I was never a friend of Haydn but unfortunately my dozy Geordie flat mate was. The bastard virtually moved in and turned our living room into a haze of skunk from dusk to dawn even when I was eating my Farmfoods Chicken Curry. He was a twat, a white bloke from Sheffield with dreadlocks, excessive facial piercings and a snarly gruff voice. I never quite got what he was studying as he never left our house but he turned my mate from a quiet Alnwick farmer’s son into a giggling perma-goon. To such an extent that he packed his course in and his jolly well-to-do parents turned up one day in disgust to find we’d been using an ASDA trolley as a bin in our kitchen which he’d carried home on his head one night, for a laugh of course.

There was one night however when I walked into our living room and the air was so pure you could smell the faint whiff of long expired Haze air freshener and Haydn was sat there looking glum.

‘What’s up pal?’ I asked

‘Had a nightmare,’ Haydn says, ‘My usual supplier let me down but gave me the name and number of this local lad who he said would sort me out. So I rang him up and arranged to meet him in me car. So I meets him and he gets in and tells me we need to go to his mate’s house to get the gear. So I drive him to his mate’s house, which is more of a block of flats, in a dogshit part of Nottingham, and he says ‘give us your money and wait here’.
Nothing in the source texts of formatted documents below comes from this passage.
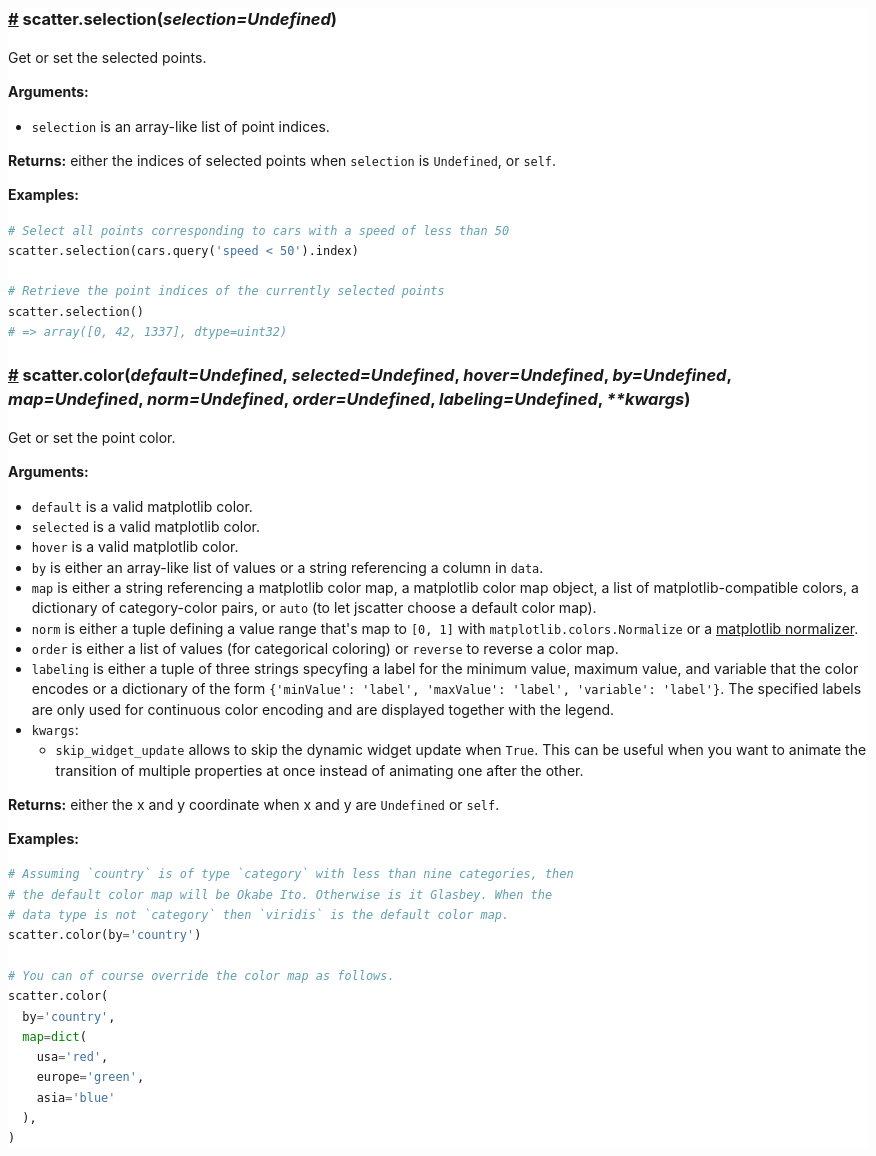 <h3><a name="scatter.selection" href="#scatter.selection">#</a> scatter.<b>selection</b>(<i>selection=Undefined</i>)</h3>

Get or set the selected points.

**Arguments:**

- `selection` is an array-like list of point indices.

**Returns:** either the indices of selected points when `selection` is `Undefined`, or `self`.

**Examples:**

```python
# Select all points corresponding to cars with a speed of less than 50
scatter.selection(cars.query('speed < 50').index)

# Retrieve the point indices of the currently selected points
scatter.selection()
# => array([0, 42, 1337], dtype=uint32)
```

<h3><a name="scatter.color" href="#scatter.color">#</a> scatter.<b>color</b>(<i>default=Undefined</i>, <i>selected=Undefined</i>, <i>hover=Undefined</i>, <i>by=Undefined</i>, <i>map=Undefined</i>, <i>norm=Undefined</i>, <i>order=Undefined</i>, <i>labeling=Undefined</i>, <i>**kwargs</i>)</h3>

Get or set the point color.

**Arguments:**

- `default` is a valid matplotlib color.
- `selected` is a valid matplotlib color.
- `hover` is a valid matplotlib color.
- `by` is either an array-like list of values or a string referencing a column in `data`.
- `map` is either a string referencing a matplotlib color map, a matplotlib color map object, a list of matplotlib-compatible colors, a dictionary of category-color pairs, or `auto` (to let jscatter choose a default color map).
- `norm` is either a tuple defining a value range that's map to `[0, 1]` with `matplotlib.colors.Normalize` or a [matplotlib normalizer](https://matplotlib.org/3.5.0/api/_as_gen/matplotlib.colors.Normalize.html).
- `order` is either a list of values (for categorical coloring) or `reverse` to reverse a color map.
- `labeling` is either a tuple of three strings specyfing a label for the minimum value, maximum value, and variable that the color encodes or a dictionary of the form `{'minValue': 'label', 'maxValue': 'label', 'variable': 'label'}`. The specified labels are only used for continuous color encoding and are displayed together with the legend.
- `kwargs`:
  - `skip_widget_update` allows to skip the dynamic widget update when `True`. This can be useful when you want to animate the transition of multiple properties at once instead of animating one after the other.

**Returns:** either the x and y coordinate when x and y are `Undefined` or `self`.

**Examples:**

```python
# Assuming `country` is of type `category` with less than nine categories, then
# the default color map will be Okabe Ito. Otherwise is it Glasbey. When the
# data type is not `category` then `viridis` is the default color map.
scatter.color(by='country')

# You can of course override the color map as follows.
scatter.color(
  by='country',
  map=dict(
    usa='red',
    europe='green',
    asia='blue'
  ),
)
```

[LogNorm]: https://matplotlib.org/3.5.0/api/_as_gen/matplotlib.colors.LogNorm.html
[PowNorm]: https://matplotlib.org/3.5.0/api/_as_gen/matplotlib.colors.PowerNorm.html
[LinNorm]: https://matplotlib.org/3.5.0/api/_as_gen/matplotlib.colors.Normalize.html
[Colormap]: https://matplotlib.org/3.5.0/api/_as_gen/matplotlib.colors.Colormap.html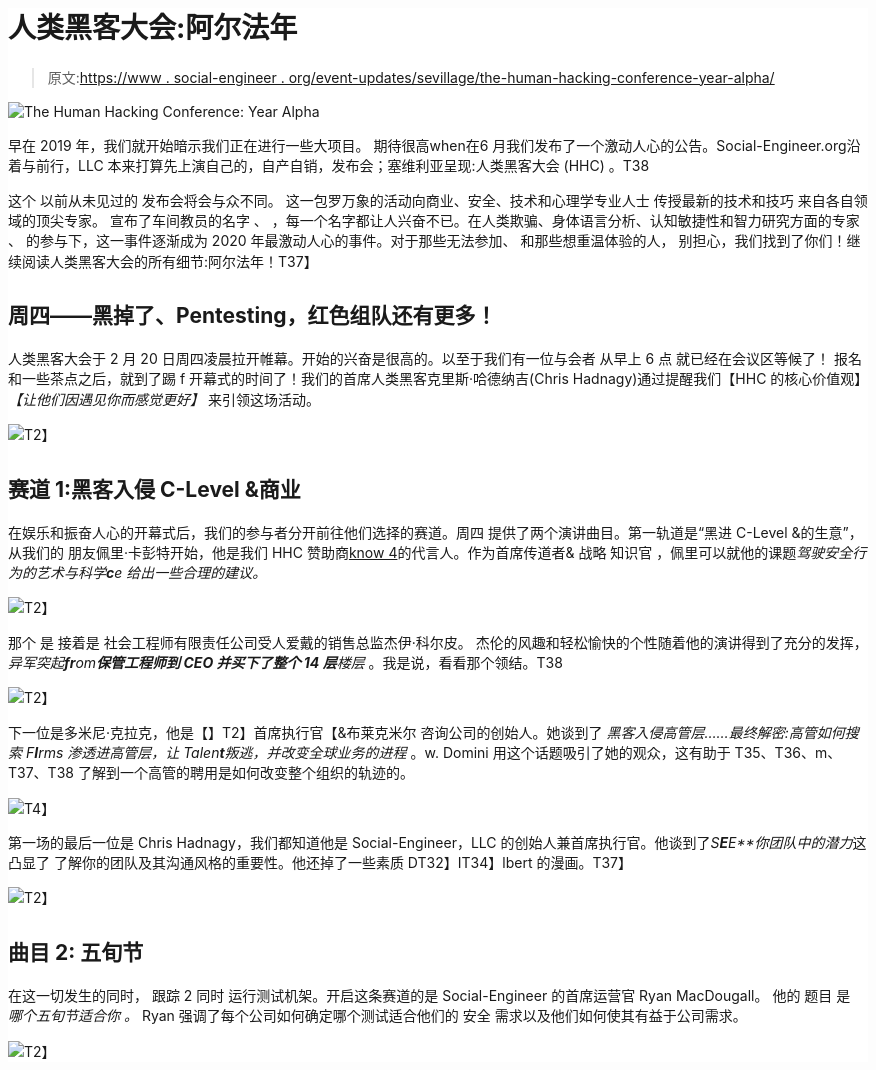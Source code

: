 # 人类黑客大会:阿尔法年

> 原文:[https://www . social-engineer . org/event-updates/sevillage/the-human-hacking-conference-year-alpha/](https://www.social-engineer.org/event-updates/sevillage/the-human-hacking-conference-year-alpha/)

![The Human Hacking Conference: Year Alpha](../Images/8ccd31ca7c319ead9277716bc32d7dc4.png "The Human Hacking Conference: Year Alpha")

早在 2019 年，我们就开始暗示我们正在进行一些大项目。 期待很高when在6 月我们发布了一个激动人心的公告。Social-Engineer.org沿着与前行，LLC 本来打算先上演自己的，自产自销，发布会；塞维利亚呈现:人类黑客大会 (HHC) 。T38

这个 以前从未见过的 发布会将会与众不同。 这一包罗万象的活动向商业、安全、技术和心理学专业人士 传授最新的技术和技巧 来自各自领域的顶尖专家。 宣布了车间教员的名字 、 ，每一个名字都让人兴奋不已。在人类欺骗、身体语言分析、认知敏捷性和智力研究方面的专家 、 的参与下，这一事件逐渐成为 2020 年最激动人心的事件。对于那些无法参加、 和那些想重温体验的人， 别担心，我们找到了你们！继续阅读人类黑客大会的所有细节:阿尔法年！T37】

## **周四——黑掉了、****Pent****est****ing****，红色组队还有更多！**

人类黑客大会于 2 月 20 日周四凌晨拉开帷幕。开始的兴奋是很高的。以至于我们有一位与会者 从早上 6 点 就已经在会议区等候了！ 报名和一些茶点之后，就到了踢 f 开幕式的时间了！我们的首席人类黑客克里斯·哈德纳吉(Chris Hadnagy)通过提醒我们【HHC 的核心价值观】*【让他们因遇见你而感觉更好】* 来引领这场活动。

![](../Images/b9bb08febf0ab8adb116c70dfe58c269.png)T2】

## **赛道 1:黑客入侵 C-Level &商业**

在娱乐和振奋人心的开幕式后，我们的参与者分开前往他们选择的赛道。周四 提供了两个演讲曲目。第一轨道是“黑进 C-Level &的生意”，从我们的 朋友佩里·卡彭特开始，他是我们 HHC 赞助商[know 4](https://www.knowbe4.com/)的代言人。作为首席传道者& 战略 知识官 ，佩里可以就他的课题*驾驶安全行为的艺术与科学**c**e 给出一些合理的建议。*

![](../Images/bbc2c9b41eca43dcd8c797965424be24.png)T2】

那个 是 接着是 社会工程师有限责任公司受人爱戴的销售总监杰伊·科尔皮。 杰伦的风趣和轻松愉快的个性随着他的演讲得到了充分的发挥， *异军突起**fr**om**保管工程师到 CEO 并买下了整个 14 层**楼层* 。我是说，看看那个领结。T38

![](../Images/4b440a51b7732719639c567ae1e95362.png)T2】

下一位是多米尼·克拉克，他是【】T2】首席执行官【&布莱克米尔 咨询公司的创始人。她谈到了 *黑客入侵高管层……最终解密:高管如何搜索 F**I**rms 渗透进高管层，让 Talen**t**叛逃，并改变全球业务的进程* 。w. Domini 用这个话题吸引了她的观众，这有助于 T35、T36、m、T37、T38 了解到一个高管的聘用是如何改变整个组织的轨迹的。

![](../Images/57cb30cc013369f1ec5cfe8ae125b72f.png)T4】

第一场的最后一位是 Chris Hadnagy，我们都知道他是 Social-Engineer，LLC 的创始人兼首席执行官。他谈到了*S**E**E**你团队中的潜力*这凸显了 了解你的团队及其沟通风格的重要性。他还掉了一些素质 DT32】IT34】lbert 的漫画。T37】

![](../Images/07fdf49ef76e150e0de6fcc356c07c1f.png)T2】

## **曲目 2:** **五旬节**

在这一切发生的同时， 跟踪 2 同时 运行测试机架。开启这条赛道的是 Social-Engineer 的首席运营官 Ryan MacDougall。 他的 题目 是 *哪个五旬节适合你* *。* Ryan 强调了每个公司如何确定哪个测试适合他们的 安全 需求以及他们如何使其有益于公司需求。

![](../Images/bba7fdb73748382db2d60c50d34b56a4.png)T2】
‘Fuck off’ I said, ‘how do I know you’ll come back with the weed? I’ll give you the money when I’ve got it’

‘They won’t give me the gear unless I have the money to pay for it’

‘Well I’ll come with you then’ says Haydn

‘Sorry can’t do that, he won’t give me anything if he sees you. He doesn’t know you, y’see?’

‘Well leave me some money or something valuable while you go in, a watch or something’

‘No money, no watch’

He has got a big rucksack though – there must be something valuable in there thinks Haydn

‘Leave your rucksack then while you go in then’

The lad looks hesitant

‘I can’t just give you the money, I’ll never see you again!’

‘OK then keep the rucksack and give us the money’ and with that the lad gets out and heads towards the flats.

‘So I waited ten, twenty minutes, going on for half an hour and no sign of him returning with me smoke’

At that point I notice a rucksack down the side of our couch....

‘So I opened the rucksack’, which Haydn pulls out in front of me:

‘A towel, a travel iron and a pair of socks’

‘The fucking bastard!’ we both mutter.